-------- Records shown --------
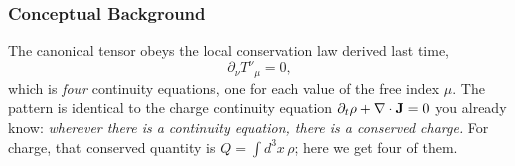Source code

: \subsubsection*{Conceptual Background}
The canonical tensor obeys the local conservation law derived last time,
\begin{equation}\label{eq:lec23:continuity}
  \partial_\nu T^{\nu}{}_{\mu}=0 ,
\end{equation}
which is \emph{four} continuity equations, one for each value of the free index $\mu$.
The pattern is identical to the charge continuity equation $\partial_t\rho+\divg\bvec J=0$
you already know: \emph{wherever there is a continuity equation, there is a conserved
charge.} For charge, that conserved quantity is $Q=\int d^3x\,\rho$; here we get four of
them.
--------
— Prompt —
Write out the lines of the records exactly, starting at the one holding "free index $\mu$." and ending with the last line, and include no others.

— Your solution —
which is \emph{four} continuity equations, one for each value of the free index $\mu$.
The pattern is identical to the charge continuity equation $\partial_t\rho+\divg\bvec J=0$
you already know: \emph{wherever there is a continuity equation, there is a conserved
charge.} For charge, that conserved quantity is $Q=\int d^3x\,\rho$; here we get four of
them.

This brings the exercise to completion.